Kuwait, despite subtle pressure from the U.S., French and West German governments, reportedly has refused even to discuss swapping the 15 for hostages. Kuwaiti officials have argued that convicted saboteurs should not be equated with innocent hostages. They also want to show a hard line against terrorism since Kuwait was the target of numerous Iranian-supported terrorist actions during the Iran-Iraq war.

But the Mideast's shifting alliances often open doors that once seemed permanently closed. Kuwait's recent warming of relations with Iran has prompted speculation here that it might now be willing to consider a compromise on the fate of Badreddin and the other prisoners.

According to unconfirmed reports here, Iranian Foreign Minister Ali Akbar Velayati, whose country has funded Mugniyeh's and Badreddin's past activities, raised the issue of the 15 prisoners with Kuwaiti officials during a recent visit here, reportedly to see if Kuwait would show flexibility.

Such flexibility might be possible now, some observers argue, since Kuwait's new detente with Iran holds the promise of greater domestic security. The wartime Iranian subversion, according to a Kuwaiti official who asked not to be named, now seems over.

"I think the main purpose of {Velayati's} visit was to assure us that the past has gone. It shows they have goodwill and want mutual cooperation," he said.

The Kuwaiti official denied, however, that Velayati raised the matter of the 15 prisoners and insisted that his government's position on them had not changed.

Kuwait's ruler, Sheik Jabir Ahmed Sabah, has declined to carry out the death sentences imposed on Badreddin and two others, apparently in the belief the executions could set off a new wave of terrorism against Kuwait, according to a Kuwaiti familiar with his views.

He also has permitted the prisoners' families to come from Lebanon to visit them in prison. Twelve of the 15 are Iraqis and are believed to be members of the fundamentalist Shiite Dawa Islamiya movement. The other three, including Badreddin, are Lebanese.
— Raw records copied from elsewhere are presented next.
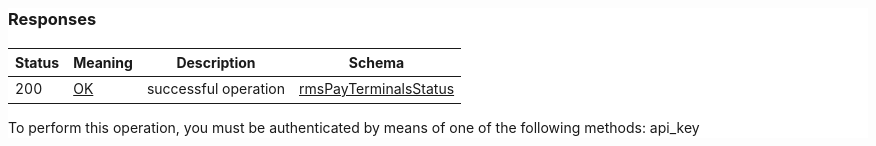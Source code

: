<h3 id="getrmspayterminalsstatus-responses">Responses</h3>

|Status|Meaning|Description|Schema|
|---|---|---|---|
|200|[OK](https://tools.ietf.org/html/rfc7231#section-6.3.1)|successful operation|[rmsPayTerminalsStatus](#schemarmspayterminalsstatus)|

<aside class="warning">
To perform this operation, you must be authenticated by means of one of the following methods:
api_key
</aside>

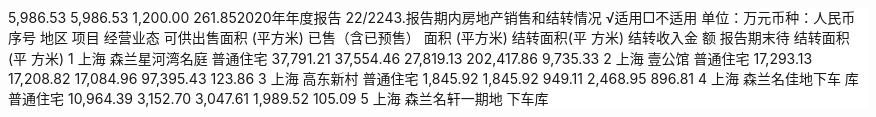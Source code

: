 5,986.53
5,986.53
1,200.00
261.852020年年度报告
22/2243.报告期内房地产销售和结转情况
√适用□不适用
单位：万元币种：人民币
序号
地区
项目
经营业态
可供出售面积
(平方米)
已售（含已预售）
面积
(平方米)
结转面积(平
方米)
结转收入金
额
报告期末待
结转面积(平
方米)
1
上海
森兰星河湾名庭
普通住宅
37,791.21
37,554.46
27,819.13
202,417.86
9,735.33
2
上海
壹公馆
普通住宅
17,293.13
17,208.82
17,084.96
97,395.43
123.86
3
上海
高东新村
普通住宅
1,845.92
1,845.92
949.11
2,468.95
896.81
4
上海
森兰名佳地下车
库
普通住宅
10,964.39
3,152.70
3,047.61
1,989.52
105.09
5
上海
森兰名轩一期地
下车库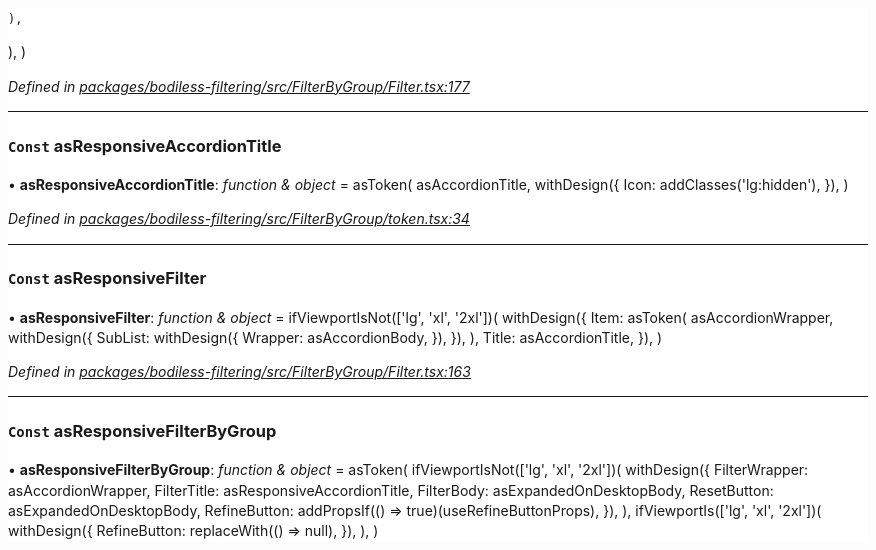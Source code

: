     ),
  ),
)

*Defined in [packages/bodiless-filtering/src/FilterByGroup/Filter.tsx:177](https://github.com/Guilherme-Almeida-Zeni/Bodiless-JS/blob/4f0bb69e/packages/bodiless-filtering/src/FilterByGroup/Filter.tsx#L177)*

___

### `Const` asResponsiveAccordionTitle

• **asResponsiveAccordionTitle**: *function & object* = asToken(
  asAccordionTitle,
  withDesign({
    Icon: addClasses('lg:hidden'),
  }),
)

*Defined in [packages/bodiless-filtering/src/FilterByGroup/token.tsx:34](https://github.com/Guilherme-Almeida-Zeni/Bodiless-JS/blob/4f0bb69e/packages/bodiless-filtering/src/FilterByGroup/token.tsx#L34)*

___

### `Const` asResponsiveFilter

• **asResponsiveFilter**: *function & object* = ifViewportIsNot(['lg', 'xl', '2xl'])(
  withDesign({
    Item: asToken(
      asAccordionWrapper,
      withDesign({
        SubList: withDesign({
          Wrapper: asAccordionBody,
        }),
      }),
    ),
    Title: asAccordionTitle,
  }),
)

*Defined in [packages/bodiless-filtering/src/FilterByGroup/Filter.tsx:163](https://github.com/Guilherme-Almeida-Zeni/Bodiless-JS/blob/4f0bb69e/packages/bodiless-filtering/src/FilterByGroup/Filter.tsx#L163)*

___

### `Const` asResponsiveFilterByGroup

• **asResponsiveFilterByGroup**: *function & object* = asToken(
  ifViewportIsNot(['lg', 'xl', '2xl'])(
    withDesign({
      FilterWrapper: asAccordionWrapper,
      FilterTitle: asResponsiveAccordionTitle,
      FilterBody: asExpandedOnDesktopBody,
      ResetButton: asExpandedOnDesktopBody,
      RefineButton: addPropsIf(() => true)(useRefineButtonProps),
    }),
  ),
  ifViewportIs(['lg', 'xl', '2xl'])(
    withDesign({
      RefineButton: replaceWith(() => null),
    }),
  ),
)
Two others in the original group were released after completing five-year sentences for their roles in the 1983 bombings.

Kramer said that short of releasing the prisoners, there are steps Kuwait could take "such as commuting the death sentences and cutting into" some of the longer sentences, which range from 10 years to life.

A mysterious figure, Mugniyeh is believed to be in his 30s and is thought to come from the southern Lebanese village of Tir Dibba. By the early 1980s, while in Beirut, he reportedly had been recruited by Force 17, the special security apparatus of the mainstream Fatah faction of the Palestine Liberation Organization.

Mugniyeh was trained in a Fatah camp near Beirut airport, according to a Lebanese source who visited it in 1981. This source speculated that Mugniyeh -- and perhaps Badreddin -- learned from Fatah bomb makers the technique of encasing explosives in household cooking-gas canisters, thereby enhancing the destructiveness of the blast. This technique was later used to deadly effect in the 1983 bombings of the U.S. Embassy and Marine barracks in Lebanon.

"He had a lot of ability and rose quickly," Kramer said of Mugniyeh. But when the PLO was forced out of Lebanon after the 1982 Israeli invasion, Mugniyeh was out of a job. He linked up with Iranian Revolutionary Guards in Lebanon and became part of the loose, Iranian-supported Shiite organization Hezbollah.

"After the PLO left, he was for hire," said one Lebanese source who knew Mugniyeh during the early 1980s. "That was how the Iranians used him."